10- The Assassination of Jesse James by the coward Robert Ford
Le Western ne mourra jamais. Brad Pitt est devenu géant. Les légendes, c'est toujours plus flou que prévu.
9- Unbreakable
Toute la tristesse de l'Homme, toute l'importance des héros. Tout Bruce Willis.
8- The 25th Hour
Maintenant on va tous devoir vivre avec le 11 Septembre 2001. On va accepter qu'on a la haine, que ce monde tourne à l'envers et qu'on a pas le droit de passer à côté des gens qu'on aime, quitte à se faire mal.
7- Wall-e
L'intelligence artificielle est-elle notre avenir ? la meilleure réponse à 2001 réside dans ce petit robot. Les Répliquants de Blade Runner ont leur successeur. On sera tous gros, gras et on oubliera. À moins que Pixar continu son oeuvre.
6- The Dark Knight
L'ennemi est ici, à l'intérieur. Inutile de chercher des terroristes à l'autre bout du monde. Nous engendrons nous-même la peur, le désarrois et le chaos. Le sacrifice sera la seule issue.
5- The Devil's Rejects
Le cinéma des 70's est bel et bien de retour. la preuve avec ce film énervé, sans règle, puissant, abouti. Qui dit merde à tous, qui montre les monstres tels qu'ils sont, et qui n'a peur de rien. Le Rock'n'Roll est comme le Western, immortel.

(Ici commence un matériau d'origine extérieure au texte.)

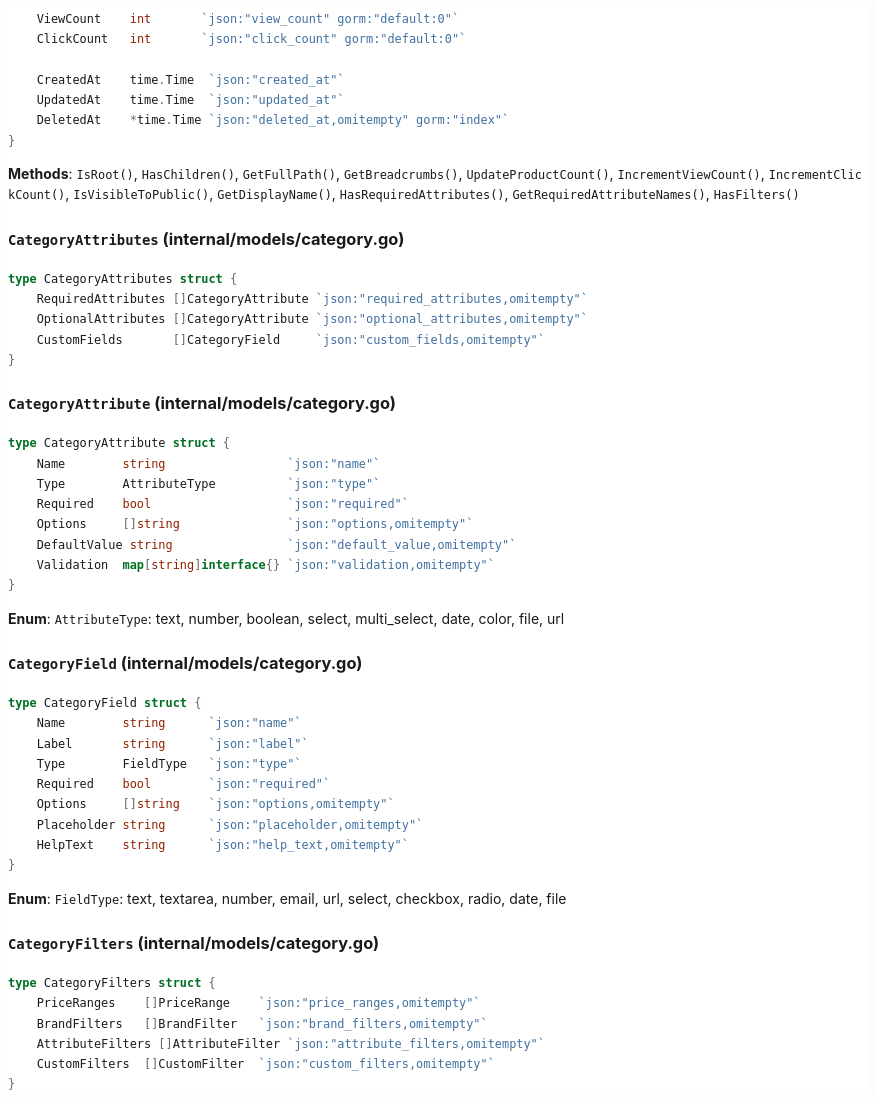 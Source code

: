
 ```go
    ViewCount    int       `json:"view_count" gorm:"default:0"`
    ClickCount   int       `json:"click_count" gorm:"default:0"`
    
    CreatedAt    time.Time  `json:"created_at"`
    UpdatedAt    time.Time  `json:"updated_at"`
    DeletedAt    *time.Time `json:"deleted_at,omitempty" gorm:"index"`
}
```

**Methods**: `IsRoot()`, `HasChildren()`, `GetFullPath()`, `GetBreadcrumbs()`, `UpdateProductCount()`, `IncrementViewCount()`, `IncrementClickCount()`, `IsVisibleToPublic()`, `GetDisplayName()`, `HasRequiredAttributes()`, `GetRequiredAttributeNames()`, `HasFilters()`

### `CategoryAttributes` (internal/models/category.go)
```go
type CategoryAttributes struct {
    RequiredAttributes []CategoryAttribute `json:"required_attributes,omitempty"`
    OptionalAttributes []CategoryAttribute `json:"optional_attributes,omitempty"`
    CustomFields       []CategoryField     `json:"custom_fields,omitempty"`
}
```

### `CategoryAttribute` (internal/models/category.go)
```go
type CategoryAttribute struct {
    Name        string                 `json:"name"`
    Type        AttributeType          `json:"type"`
    Required    bool                   `json:"required"`
    Options     []string               `json:"options,omitempty"`
    DefaultValue string                `json:"default_value,omitempty"`
    Validation  map[string]interface{} `json:"validation,omitempty"`
}
```

**Enum**: `AttributeType`: text, number, boolean, select, multi_select, date, color, file, url

### `CategoryField` (internal/models/category.go)
```go
type CategoryField struct {
    Name        string      `json:"name"`
    Label       string      `json:"label"`
    Type        FieldType   `json:"type"`
    Required    bool        `json:"required"`
    Options     []string    `json:"options,omitempty"`
    Placeholder string      `json:"placeholder,omitempty"`
    HelpText    string      `json:"help_text,omitempty"`
}
```

**Enum**: `FieldType`: text, textarea, number, email, url, select, checkbox, radio, date, file

### `CategoryFilters` (internal/models/category.go)
```go
type CategoryFilters struct {
    PriceRanges    []PriceRange    `json:"price_ranges,omitempty"`
    BrandFilters   []BrandFilter   `json:"brand_filters,omitempty"`
    AttributeFilters []AttributeFilter `json:"attribute_filters,omitempty"`
    CustomFilters  []CustomFilter  `json:"custom_filters,omitempty"`
}
```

4- De battre mon coeur s'est arrêté
Tyler Durden affirmait à raison, on est une génération d'hommes élevés par des femmes. Heureusement que Jacques Audiard vient nous rappeler qu'il y a des exceptions. La France meurt mais ne se rend pas.
3- We Own the Night
Parce qu'un homme qui ne s'occupe pas de sa famille ne sera jamais vraiment un homme. La famille n'est plus l'épicentre de la société. James Gray en est désolé, pas son cinéma. Le plus beau titre de la décennie.
2- No country for old men
Que nous reste-t-il si on ne place notre foi en l'avenir uniquement dans une valise pleine de dollars ? Leone nous posa la question, personne n'a répondu. Les frères Coen donnent un visage au Mal, à son implacable jugement. L'avenir, C'EST les dollars. Josh Brolin est admirable et Tommy Lee Jones rêve que tout cela va finir. Très mal.
1- Miami Vice
Des thèmes éternels. La solitude, l'amour, la mort. La forme du futur. Mann réalise son meilleur film, pousse ses obsession dans leur retranchement, au point qu'on trouve dans ce polar ultime tout ce qu'on avait jamais pu voir ni ressentir avant. Hypnotique, comme le temps qui passe. Honnêtement, les mots me manquent. Ce film est une expérience viscérale, intime.
Sont passés tout près de cette liste : The Mist (LE film d'épouvante le plus fort depuis The Shining), Adaptation (meilleur film sur le cinéma depuis Last Action Hero), An History of Violence (formidable récit sur notre relation amour/haine à la violence), Punch Drunk Love ( la crise de la trentaine parfaite), La Vie Aquatique (poésie, mélancolie et obsession), Mystic River (on ne sera plus jamais des enfants).